Foods to Eat for PCOS
1. Cruciferous Veggies
Cruciferous vegetables contain a compound called 3,3′-Diindolylmethane (more commonly known as DIM), which can help with hormone regulation and the metabolism of hormones as well as toxins and chemicals from the environment. Eleni recommends enjoying cruciferous vegetables at least a few times a week,, but she also recommends taking a DIM as a supplement to get enough of this compound if you have PCOS to see an improvement in symptoms.
2. More Protein
Many women try to lose weight by cutting out meat or animal products; unfortunately, this can mean less protein, which is critical for building lean muscle mass and blood sugar balance. Make sure you’re eating at least 15 grams of protein at every meal, whether it be in the form of responsibly sourced, organic meats or legumes, eggs, or nuts and seeds. You can also take a cinnamon supplement, which can help reduce insulin resistance.
3. Omega-3 Fatty Acids
If you’re struggling with PCOS, weight loss resistance or weight gain, you might be tempted to cut down on your fat intake. But healthy fats are not only essential for blood sugar balance and satiation, but they’re also essential for fighting off chronic inflammation. I recommend eating 3 oz. of wild salmon twice per week, nuts and seeds regularly, and/or olive oil daily to get your daily dose of anti-inflammatory omega-3 fatty acids.
4. Fermented Foods
If you’re a frequent reader of my blog or follow me on social media, you know that I love fermented foods. Fermentation has a long list of benefits (read about them in this blog post) but the one that most applies to PCOS is an increase in gut microbiota diversity, which we learned earlier is lacking in PCOS patients. Try to eat at least one fermented food a day, and mix up your diet so you’re getting a wide range of fiber to feed those friendly bacteria in your gut! And if you want to turbocharge your results, then add in a high-potency probiotic, like HAPPY GUT® Restore.
5. Fermented Foods
If you look at nutrition and lifestyle tips for PCOS, you’ll see that most experts will tell you to cut out carbohydrates. Well, I’ve got great news! According to Eleni, you can still eat carbohydrates. But instead of processed simple carbs, she recommends focusing on carbs with a high resistant starch content. “These foods, which include cooked and chilled legumes, kiwi, and sunchokes, are great for PCOS because they have a better impact on blood sugar,” she says. Other great sources of resistant starch include oats, cooked and chilled potatoes, and cooked and chilled rice.

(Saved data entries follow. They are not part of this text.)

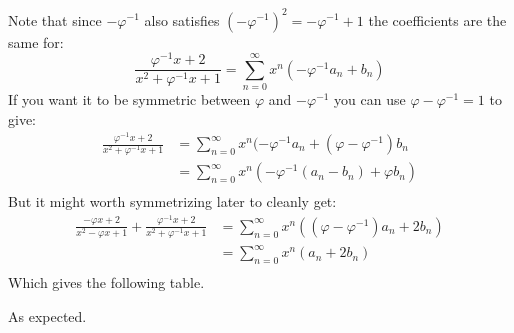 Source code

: Note that since $-\varphi^{-1}$ also satisfies $(-\varphi^{-1})^2 = -\varphi^{-1}+1$ the coefficients are the same for:
\[\frac{\varphi^{-1} x+2}{x^2+\varphi^{-1} x+1} = \sum_{n=0}^\infty x^n(-\varphi^{-1} a_n+b_n)\]
If you want it to be symmetric between $\varphi$ and $-\varphi^{-1}$ you can use $\varphi-\varphi^{-1}=1$ to give:
\[\begin{aligned}
	\frac{\varphi^{-1} x+2}{x^2+\varphi^{-1} x+1} &= \sum_{n=0}^\infty x^n(-\varphi^{-1} a_n+(\varphi-\varphi^{-1})b_n\\
	&= \sum_{n=0}^\infty x^n(-\varphi^{-1} (a_n-b_n)+\varphi b_n)\\
\end{aligned}\]
But it might worth symmetrizing later to cleanly get:
\[\begin{aligned}
	\frac{-\varphi x+2}{x^2-\varphi x+1} + \frac{\varphi^{-1} x+2}{x^2+\varphi^{-1} x+1} &=\sum_{n=0}^\infty x^n((\varphi-\varphi^{-1}) a_n+2b_n) \\
	&=\sum_{n=0}^\infty x^n( a_n+2b_n) \\
\end{aligned}\]
Which gives the following table.
\begin{center}
\end{center}
As expected.
\\

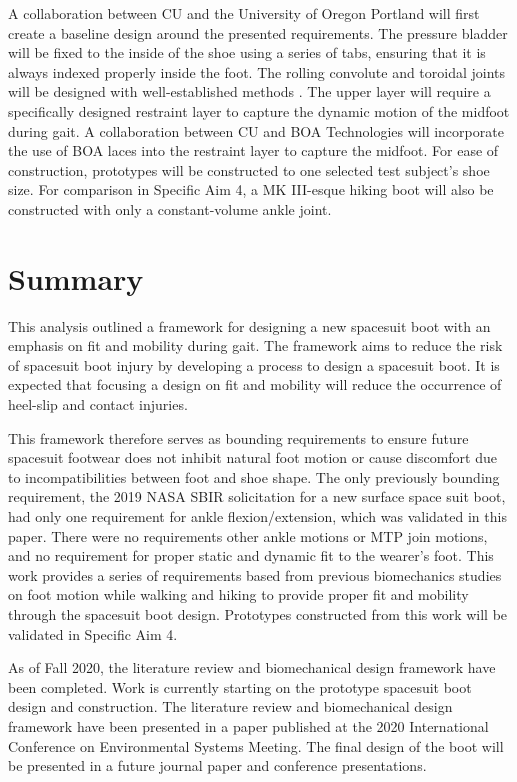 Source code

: \documentclass[defaultstyle,11pt]{comps}
\begin{document}
A collaboration between CU and the University of Oregon Portland will first create a baseline design around the presented requirements.
The pressure bladder will be fixed to the inside of the shoe using a series of tabs, ensuring that it is always indexed properly inside the foot.
The rolling convolute and toroidal joints will be designed with well-established methods \citep{Harris2001}.
The upper layer will require a specifically designed restraint layer to capture the dynamic motion of the midfoot during gait.
A collaboration between CU and BOA Technologies will incorporate the use of BOA laces into the restraint layer to capture the midfoot.
For ease of construction, prototypes will be constructed to one selected test subject's shoe size.
For comparison in Specific Aim 4, a MK III-esque hiking boot will also be constructed with only a constant-volume ankle joint.

\hypertarget{summary-4}{%
\section{Summary}\label{summary-4}}

This analysis outlined a framework for designing a new spacesuit boot with an emphasis on fit and mobility during gait.
The framework aims to reduce the risk of spacesuit boot injury by developing a process to design a spacesuit boot.
It is expected that focusing a design on fit and mobility will reduce the occurrence of heel-slip and contact injuries.

This framework therefore serves as bounding requirements to ensure future spacesuit footwear does not inhibit natural foot motion or cause discomfort due to incompatibilities between foot and shoe shape.
The only previously bounding requirement, the 2019 NASA SBIR solicitation for a new surface space suit boot, had only one requirement for ankle flexion/extension, which was validated in this paper.
There were no requirements other ankle motions or MTP join motions, and no requirement for proper static and dynamic fit to the wearer's foot.
This work provides a series of requirements based from previous biomechanics studies on foot motion while walking and hiking to provide proper fit and mobility through the spacesuit boot design.
Prototypes constructed from this work will be validated in Specific Aim 4.

As of Fall 2020, the literature review and biomechanical design framework have been completed.
Work is currently starting on the prototype spacesuit boot design and construction.
The literature review and biomechanical design framework have been presented in a paper published at the 2020 International Conference on Environmental Systems Meeting.
The final design of the boot will be presented in a future journal paper and conference presentations.
\end{document}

If you’re struggling with PCOS and you’ve only been given prescription drug options, Eleni and I both agree that you’ve only explored a fraction of the treatment options available to you. I’d never give you any kind of guarantee, but many women are able to reduce or even eliminate PCOS by making some key changes to their lifestyle! There’s hope. And, by the way, if you need further nutrition guidance, Eleni provides virtual nutrition consultations.
In summary, PCOS symptoms can make you feel frustrated, self-conscious, and reaching for cover-up, but remember that you’re not alone and that PCOS is the most common hormone disorder in the world. Follow the approaches detailed above to help you manage your PCOS in the long-term.